-- THE PROBLEM --
Every entry, from first to last, must be written out exactly.

-- SOURCE RECORDS --
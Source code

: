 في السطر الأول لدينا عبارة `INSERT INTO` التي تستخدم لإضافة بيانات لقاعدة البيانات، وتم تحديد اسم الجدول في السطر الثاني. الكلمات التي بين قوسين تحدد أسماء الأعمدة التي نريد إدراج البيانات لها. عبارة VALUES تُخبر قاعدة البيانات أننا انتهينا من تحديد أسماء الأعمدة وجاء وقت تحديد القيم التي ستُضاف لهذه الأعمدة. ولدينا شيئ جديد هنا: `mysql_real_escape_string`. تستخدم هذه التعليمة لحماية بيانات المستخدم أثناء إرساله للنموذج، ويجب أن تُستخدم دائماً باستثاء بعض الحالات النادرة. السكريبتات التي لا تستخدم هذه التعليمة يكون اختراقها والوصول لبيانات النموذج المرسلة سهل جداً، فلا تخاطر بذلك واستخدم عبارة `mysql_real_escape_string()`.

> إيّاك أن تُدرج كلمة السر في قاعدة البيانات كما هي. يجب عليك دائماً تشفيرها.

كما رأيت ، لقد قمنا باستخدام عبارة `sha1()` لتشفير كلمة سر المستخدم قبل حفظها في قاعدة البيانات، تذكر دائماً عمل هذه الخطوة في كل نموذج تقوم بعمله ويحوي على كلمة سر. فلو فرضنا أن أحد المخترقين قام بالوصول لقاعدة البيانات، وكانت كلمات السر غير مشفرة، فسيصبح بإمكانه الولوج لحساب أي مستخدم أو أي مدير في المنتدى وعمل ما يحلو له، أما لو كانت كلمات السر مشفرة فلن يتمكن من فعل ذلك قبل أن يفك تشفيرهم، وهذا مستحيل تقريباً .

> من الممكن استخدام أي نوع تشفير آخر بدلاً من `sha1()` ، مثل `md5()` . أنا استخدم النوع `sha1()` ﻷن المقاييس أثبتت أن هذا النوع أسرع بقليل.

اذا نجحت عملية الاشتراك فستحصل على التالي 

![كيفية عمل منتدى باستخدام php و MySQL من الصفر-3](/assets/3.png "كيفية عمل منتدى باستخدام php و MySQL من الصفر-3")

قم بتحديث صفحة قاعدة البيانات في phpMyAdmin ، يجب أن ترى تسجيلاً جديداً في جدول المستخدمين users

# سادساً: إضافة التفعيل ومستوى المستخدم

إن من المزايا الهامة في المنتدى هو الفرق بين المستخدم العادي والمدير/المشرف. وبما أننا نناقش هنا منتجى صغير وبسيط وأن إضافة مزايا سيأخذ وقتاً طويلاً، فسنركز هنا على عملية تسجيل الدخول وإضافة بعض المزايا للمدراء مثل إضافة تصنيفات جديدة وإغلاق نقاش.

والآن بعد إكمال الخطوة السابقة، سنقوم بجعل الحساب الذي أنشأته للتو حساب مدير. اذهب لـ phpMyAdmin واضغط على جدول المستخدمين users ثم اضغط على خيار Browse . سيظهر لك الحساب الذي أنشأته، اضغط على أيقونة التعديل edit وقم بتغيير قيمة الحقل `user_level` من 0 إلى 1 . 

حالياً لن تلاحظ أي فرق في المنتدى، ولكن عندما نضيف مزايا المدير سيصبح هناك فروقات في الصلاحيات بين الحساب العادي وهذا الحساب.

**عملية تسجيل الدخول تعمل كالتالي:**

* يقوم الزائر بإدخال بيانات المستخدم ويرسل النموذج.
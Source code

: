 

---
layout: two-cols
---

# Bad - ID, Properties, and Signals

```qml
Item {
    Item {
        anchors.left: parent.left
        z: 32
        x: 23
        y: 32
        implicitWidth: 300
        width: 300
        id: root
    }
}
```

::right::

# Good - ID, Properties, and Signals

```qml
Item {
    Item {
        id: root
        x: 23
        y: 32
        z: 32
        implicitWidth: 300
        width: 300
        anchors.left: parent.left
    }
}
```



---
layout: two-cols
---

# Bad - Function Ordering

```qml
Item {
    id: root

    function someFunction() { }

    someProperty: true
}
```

-- SOLUTION FOR THIS PROBLEM --
Source code

: في السطر الأول لدينا عبارة `INSERT INTO` التي تستخدم لإضافة بيانات لقاعدة البيانات، وتم تحديد اسم الجدول في السطر الثاني. الكلمات التي بين قوسين تحدد أسماء الأعمدة التي نريد إدراج البيانات لها. عبارة VALUES تُخبر قاعدة البيانات أننا انتهينا من تحديد أسماء الأعمدة وجاء وقت تحديد القيم التي ستُضاف لهذه الأعمدة. ولدينا شيئ جديد هنا: `mysql_real_escape_string`. تستخدم هذه التعليمة لحماية بيانات المستخدم أثناء إرساله للنموذج، ويجب أن تُستخدم دائماً باستثاء بعض الحالات النادرة. السكريبتات التي لا تستخدم هذه التعليمة يكون اختراقها والوصول لبيانات النموذج المرسلة سهل جداً، فلا تخاطر بذلك واستخدم عبارة `mysql_real_escape_string()`.

> إيّاك أن تُدرج كلمة السر في قاعدة البيانات كما هي. يجب عليك دائماً تشفيرها.

كما رأيت ، لقد قمنا باستخدام عبارة `sha1()` لتشفير كلمة سر المستخدم قبل حفظها في قاعدة البيانات، تذكر دائماً عمل هذه الخطوة في كل نموذج تقوم بعمله ويحوي على كلمة سر. فلو فرضنا أن أحد المخترقين قام بالوصول لقاعدة البيانات، وكانت كلمات السر غير مشفرة، فسيصبح بإمكانه الولوج لحساب أي مستخدم أو أي مدير في المنتدى وعمل ما يحلو له، أما لو كانت كلمات السر مشفرة فلن يتمكن من فعل ذلك قبل أن يفك تشفيرهم، وهذا مستحيل تقريباً .

> من الممكن استخدام أي نوع تشفير آخر بدلاً من `sha1()` ، مثل `md5()` . أنا استخدم النوع `sha1()` ﻷن المقاييس أثبتت أن هذا النوع أسرع بقليل.

اذا نجحت عملية الاشتراك فستحصل على التالي 

![كيفية عمل منتدى باستخدام php و MySQL من الصفر-3](/assets/3.png "كيفية عمل منتدى باستخدام php و MySQL من الصفر-3")

قم بتحديث صفحة قاعدة البيانات في phpMyAdmin ، يجب أن ترى تسجيلاً جديداً في جدول المستخدمين users

# سادساً: إضافة التفعيل ومستوى المستخدم

إن من المزايا الهامة في المنتدى هو الفرق بين المستخدم العادي والمدير/المشرف. وبما أننا نناقش هنا منتجى صغير وبسيط وأن إضافة مزايا سيأخذ وقتاً طويلاً، فسنركز هنا على عملية تسجيل الدخول وإضافة بعض المزايا للمدراء مثل إضافة تصنيفات جديدة وإغلاق نقاش.

والآن بعد إكمال الخطوة السابقة، سنقوم بجعل الحساب الذي أنشأته للتو حساب مدير. اذهب لـ phpMyAdmin واضغط على جدول المستخدمين users ثم اضغط على خيار Browse . سيظهر لك الحساب الذي أنشأته، اضغط على أيقونة التعديل edit وقم بتغيير قيمة الحقل `user_level` من 0 إلى 1 . 

حالياً لن تلاحظ أي فرق في المنتدى، ولكن عندما نضيف مزايا المدير سيصبح هناك فروقات في الصلاحيات بين الحساب العادي وهذا الحساب.

**عملية تسجيل الدخول تعمل كالتالي:**

* يقوم الزائر بإدخال بيانات المستخدم ويرسل النموذج.
Source code

: 

---
layout: two-cols
---

# Bad - ID, Properties, and Signals

```qml
Item {
    Item {
        anchors.left: parent.left
        z: 32
        x: 23
        y: 32
        implicitWidth: 300
        width: 300
        id: root
    }
}
```

::right::

# Good - ID, Properties, and Signals

```qml
Item {
    Item {
        id: root
        x: 23
        y: 32
        z: 32
        implicitWidth: 300
        width: 300
        anchors.left: parent.left
    }
}
```



---
layout: two-cols
---

# Bad - Function Ordering

```qml
Item {
    id: root

    function someFunction() { }

    someProperty: true
}
```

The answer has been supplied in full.